=== ACTIVITY ===
Each line below needs to be returned exactly. Skip any picture.

=== DATA SECTION ===
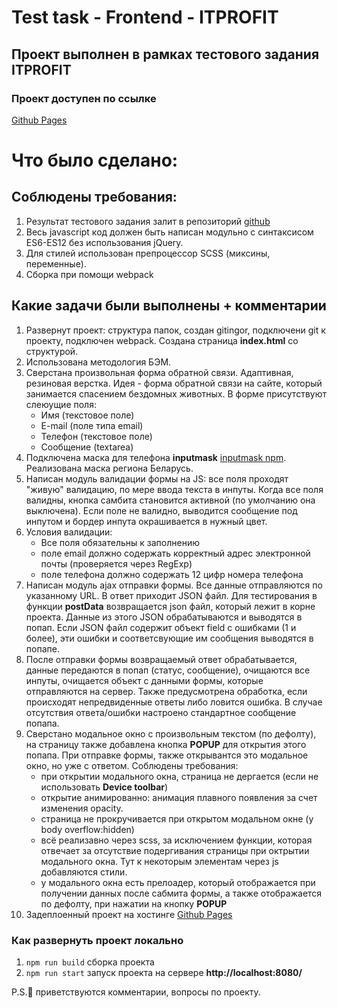 # Test task - Frontend - ITPROFIT

## Проект выполнен в рамках тестового задания ITPROFIT

### Проект доступен по ссылке
[Github Pages](https://kseniya7991.github.io/itprofit-test-task/)

# Что было сделано:

## Соблюдены требования:
1. Результат тестового задания залит в репозиторий [github](https://github.com/kseniya7991/itprofit-test-task)
2. Весь javascript код должен быть написан модульно с синтаксисом ES6-ES12 без использования jQuery.
3. Для стилей использован препроцессор SCSS (миксины, переменные).
4. Сборка при помощи webpack

## Какие задачи были выполнены + комментарии
1. Развернут проект: структура папок, создан gitingor, подключени git к проекту, подключен webpack. Создана страница **index.html** со структурой.
2. Использована методология БЭМ.
3. Сверстана произвольная форма обратной связи. Адаптивная, резиновая верстка. Идея - форма обратной связи на сайте, который занимается спасением бездомных животных. В форме присутствуют слеюущие поля:
    + Имя (текстовое поле)
    + E-mail (поле типа email)
    + Телефон (текстовое поле)
    + Сообщение (textarea)
4. Подключена маска для телефона **inputmask** [inputmask npm](https://github.com/RobinHerbots/Inputmask). Реализована маска региона Беларусь.
5. Написан модуль валидации формы на JS:  все поля проходят "живую" валидацию, по мере ввода текста в инпуты. Когда все поля валидны, кнопка самбита становится активной (по умолчанию она выключена). Если поле не валидно, выводится сообщение под инпутом и бордер инпута окрашивается в нужный цвет.
6. Условия валидации:
    + Все поля обязательны к заполнению
    + поле email должно содержать корректный адрес электронной почты (проверяется через RegExp)
    + поле телефона должно содержать 12 цифр номера телефона
7. Написан модуль ajax отправки формы. Все данные отправляются по указанному URL. В ответ приходит JSON файл. Для тестирования в функции **postData** возвращается json файл, который лежит в корне проекта. Данные из этого JSON обрабатываются и выводятся в попап. Если JSON файл содержит объект field с ошибками (1 и более), эти ошибки и соответсвующие им сообщения выводятся в попапе.
8. После отправки формы возвращаемый ответ обрабатывается, данные передаются в попап (статус, сообщение), очищаются все инпуты, очищается объект с данными формы, которые отправляются на сервер. Также предусмотрена обработка, если происходят непредвиденные ответы либо ловится ошибка. В случае отсутствия ответа/ошибки настроено стандартное сообщение попапа.
9. Сверстано модальное окно с произвольным текстом (по дефолту), на страницу также добавлена кнопка **POPUP** для открытия этого попапа. При отправке формы, также открывантся это модальное окно, но уже с ответом. Соблюдены требования:
    + при открытии модального окна, страница не дергается (если не использовать **Device toolbar**)
    + открытие анимированно: анимация плавного появления за счет изменения opacity.
    + страница не прокручивается при открытом модальном окне (у body overflow:hidden)
    + всё реализавно через scss, за исключением функции, которая отвечает за отсутствие подергивания страницы при октрытии модального окна. Тут к некоторым элементам через js добавляются стили.
    + у модального окна есть прелоадер, который отображается при получении данных после сабмита формы, а также отображается по дефолту, при нажатии на кнопку **POPUP**
10. Задеплоенный проект на хостинге [Github Pages](https://kseniya7991.github.io/itprofit-test-task/)

### Как развернуть проект локально
1. `npm run build` сборка проекта
2. `npm run start` запуск проекта на сервере **http://localhost:8080/**

P.S.🙋‍ приветствуются комментарии, вопросы по проекту.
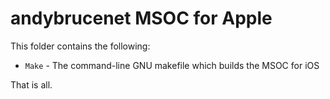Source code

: # andybrucenet MSOC for Apple

This folder contains the following:

* `Make` - The command-line GNU makefile which builds the MSOC for iOS

That is all.
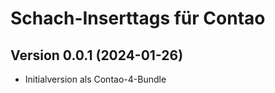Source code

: # Schach-Inserttags für Contao

## Version 0.0.1 (2024-01-26)

* Initialversion als Contao-4-Bundle
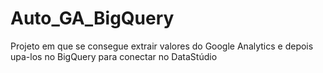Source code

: # Auto_GA_BigQuery
Projeto em que se consegue extrair valores do Google Analytics e depois upa-los no BigQuery para conectar no DataStúdio
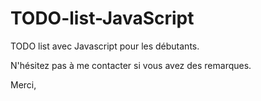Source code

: # TODO-list-JavaScript

TODO list avec Javascript pour les débutants.

N'hésitez pas à me contacter si vous avez des remarques.

Merci,
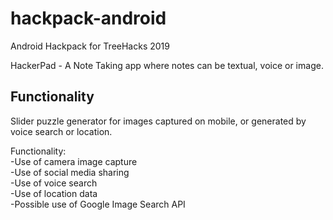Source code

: # hackpack-android

Android Hackpack for TreeHacks 2019 

HackerPad - A Note Taking app where notes can be textual, voice or image.

Functionality
- 

Slider puzzle generator for images captured on mobile, or generated by voice search or location.  

Functionality:  
-Use of camera image capture  
-Use of social media sharing  
-Use of voice search  
-Use of location data  
-Possible use of Google Image Search API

=== RESPONSE ===
 # Test task - Frontend - ITPROFIT

## Проект выполнен в рамках тестового задания ITPROFIT

### Проект доступен по ссылке
[Github Pages](https://kseniya7991.github.io/itprofit-test-task/)

# Что было сделано:

## Соблюдены требования:
1. Результат тестового задания залит в репозиторий [github](https://github.com/kseniya7991/itprofit-test-task)
2. Весь javascript код должен быть написан модульно с синтаксисом ES6-ES12 без использования jQuery.
3. Для стилей использован препроцессор SCSS (миксины, переменные).
4. Сборка при помощи webpack

## Какие задачи были выполнены + комментарии
1. Развернут проект: структура папок, создан gitingor, подключени git к проекту, подключен webpack. Создана страница **index.html** со структурой.
2. Использована методология БЭМ.
3. Сверстана произвольная форма обратной связи. Адаптивная, резиновая верстка. Идея - форма обратной связи на сайте, который занимается спасением бездомных животных. В форме присутствуют слеюущие поля:
    + Имя (текстовое поле)
    + E-mail (поле типа email)
    + Телефон (текстовое поле)
    + Сообщение (textarea)
4. Подключена маска для телефона **inputmask** [inputmask npm](https://github.com/RobinHerbots/Inputmask). Реализована маска региона Беларусь.
5. Написан модуль валидации формы на JS:  все поля проходят "живую" валидацию, по мере ввода текста в инпуты. Когда все поля валидны, кнопка самбита становится активной (по умолчанию она выключена). Если поле не валидно, выводится сообщение под инпутом и бордер инпута окрашивается в нужный цвет.
6. Условия валидации:
    + Все поля обязательны к заполнению
    + поле email должно содержать корректный адрес электронной почты (проверяется через RegExp)
    + поле телефона должно содержать 12 цифр номера телефона
7. Написан модуль ajax отправки формы. Все данные отправляются по указанному URL. В ответ приходит JSON файл. Для тестирования в функции **postData** возвращается json файл, который лежит в корне проекта. Данные из этого JSON обрабатываются и выводятся в попап. Если JSON файл содержит объект field с ошибками (1 и более), эти ошибки и соответсвующие им сообщения выводятся в попапе.
8. После отправки формы возвращаемый ответ обрабатывается, данные передаются в попап (статус, сообщение), очищаются все инпуты, очищается объект с данными формы, которые отправляются на сервер. Также предусмотрена обработка, если происходят непредвиденные ответы либо ловится ошибка. В случае отсутствия ответа/ошибки настроено стандартное сообщение попапа.
9. Сверстано модальное окно с произвольным текстом (по дефолту), на страницу также добавлена кнопка **POPUP** для открытия этого попапа. При отправке формы, также открывантся это модальное окно, но уже с ответом. Соблюдены требования:
    + при открытии модального окна, страница не дергается (если не использовать **Device toolbar**)
    + открытие анимированно: анимация плавного появления за счет изменения opacity.
    + страница не прокручивается при открытом модальном окне (у body overflow:hidden)
    + всё реализавно через scss, за исключением функции, которая отвечает за отсутствие подергивания страницы при октрытии модального окна. Тут к некоторым элементам через js добавляются стили.
    + у модального окна есть прелоадер, который отображается при получении данных после сабмита формы, а также отображается по дефолту, при нажатии на кнопку **POPUP**
10. Задеплоенный проект на хостинге [Github Pages](https://kseniya7991.github.io/itprofit-test-task/)

### Как развернуть проект локально
1. `npm run build` сборка проекта
2. `npm run start` запуск проекта на сервере **http://localhost:8080/**

P.S.🙋‍ приветствуются комментарии, вопросы по проекту.
Source code

: # andybrucenet MSOC for Apple

This folder contains the following:

* `Make` - The command-line GNU makefile which builds the MSOC for iOS

That is all.
Source code

: # Schach-Inserttags für Contao

## Version 0.0.1 (2024-01-26)

* Initialversion als Contao-4-Bundle
Source code

: # Auto_GA_BigQuery
Projeto em que se consegue extrair valores do Google Analytics e depois upa-los no BigQuery para conectar no DataStúdio
Source code

: # TODO-list-JavaScript

TODO list avec Javascript pour les débutants.

N'hésitez pas à me contacter si vous avez des remarques.

Merci,
Source code

: # hackpack-android

Android Hackpack for TreeHacks 2019 

HackerPad - A Note Taking app where notes can be textual, voice or image.

Functionality
- 

Slider puzzle generator for images captured on mobile, or generated by voice search or location.  

Functionality:  
-Use of camera image capture  
-Use of social media sharing  
-Use of voice search  
-Use of location data  
-Possible use of Google Image Search API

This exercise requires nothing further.